More pumping problems solved
I feel awkward stripping down to pump in the mothers' room at work.
The Fix: Stick with button-downs, wrap dresses, or nursing tanks under a jacket or cardigan. Even if you have access to a private pumping room, you may find you're happier living in nursing tanks and cardis. For days when a zip-up dress is required, keep a sweater to toss over your shoulders when you have to disrobe to pump.
I can't get anything done while I pump.
The Fix: You shouldn't expect to hold court in a conference room while filling milk containers (now that's leaning in!), but there's a lot you can do -- say, catch up on email, review a document, or sit in on conference calls with the speaker on mute (no one will have a clue).
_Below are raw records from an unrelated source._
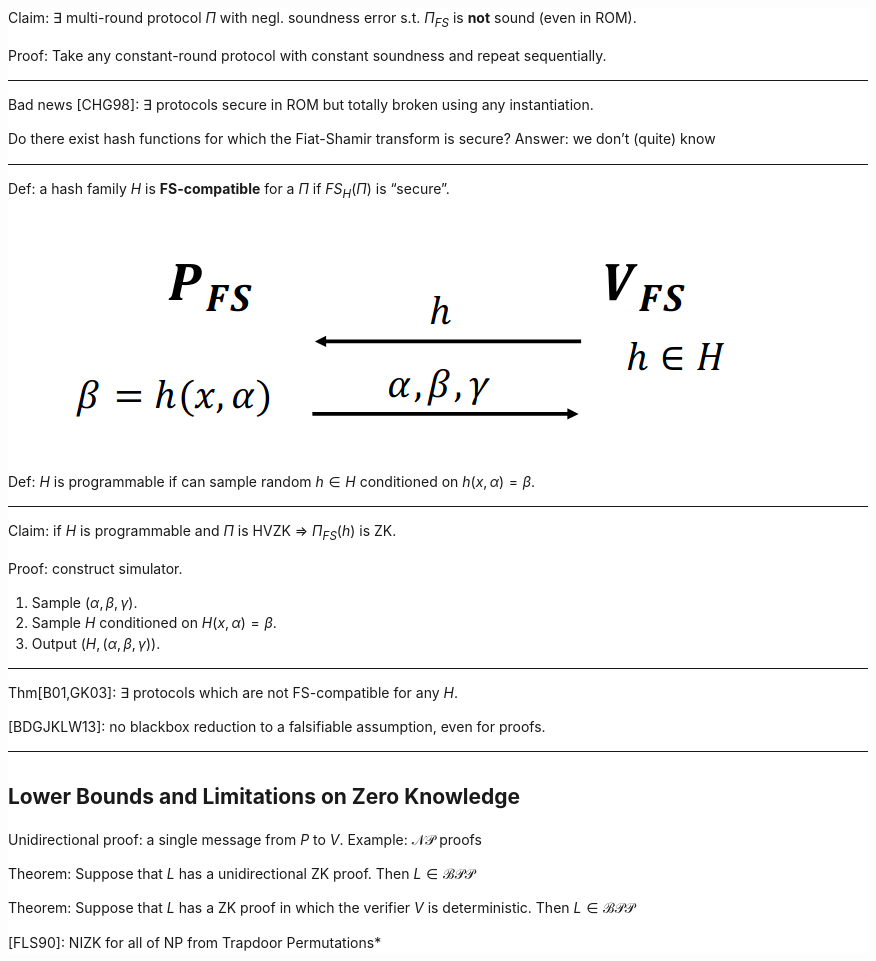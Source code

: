 Claim: $\exists$ multi-round protocol $\Pi$ with negl. soundness error s.t. $\Pi_{FS}$ is **not** sound (even in ROM).

Proof: Take any constant-round protocol with constant soundness and repeat sequentially.

---

Bad news [CHG98]: $\exists$ protocols secure in ROM but totally broken using any instantiation.

Do there exist hash functions for which the Fiat-Shamir transform is secure?
Answer: we don’t (quite) know 

---

Def: a hash family $H$ is **FS-compatible** for a $\Pi$ if $FS_{H}(\Pi)$ is “secure”.

![FSHashCompatibleSecure](./zero-knowledge/FSHashCompatibleSecure.png)

Def: $H$ is programmable if can sample random $h \in H$ conditioned on $h(x, \alpha) =\beta$. 

---

Claim: if $H$ is programmable and $\Pi$ is HVZK $\Rightarrow$ $\Pi_{FS}(h)$ is ZK.

Proof: construct simulator.
1. Sample $(\alpha, \beta, \gamma)$. 
2. Sample $H$ conditioned on $H(x, \alpha) = \beta$.
3. Output $(H, (\alpha, \beta, \gamma))$. 

---

Thm[B01,GK03]: $\exists$ protocols which are not FS-compatible for any $H$.

[BDGJKLW13]: no blackbox reduction to a falsifiable assumption, even for proofs.

---

## Lower Bounds and Limitations on Zero Knowledge 

Unidirectional proof: a single message from $P$ to $V$. 
Example: $\mathcal{NP}$ proofs

Theorem: Suppose that $L$ has a unidirectional ZK proof. Then $L \in \mathcal{BPP}$

Theorem: Suppose that $L$ has a ZK proof in which the verifier $V$ is deterministic. Then $L \in \mathcal{BPP}$


[FLS90]: NIZK for all of NP from Trapdoor Permutations*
You may even find that certain tasks benefit from 20 minutes of undivided attention while you pump.
My milk supply is dropping now that I nurse less and pump more.
The Fix: When you're with your little one in the evening and on weekends, nurse often. The more milk you're moving, the more you'll make. You can also add a pumping session immediately after your baby's first morning feed. Your body tends to make the most milk in the morning, Howett says. Plus, most babies sleep their longest stretch at night, so you're likely to wake up with full breasts -- enough to nurse your baby and express a few ounces. Do guzzle fluids. "A lot of women who tell me they're not making enough milk aren't drinking enough water," says Teresa Hoffman, M.D., an ob-gyn in Baltimore. You need 15 glasses a day outside of meals -- more if you exercise, Dr. Hoffman says. You know you're hydrated when your pee is pale yellow.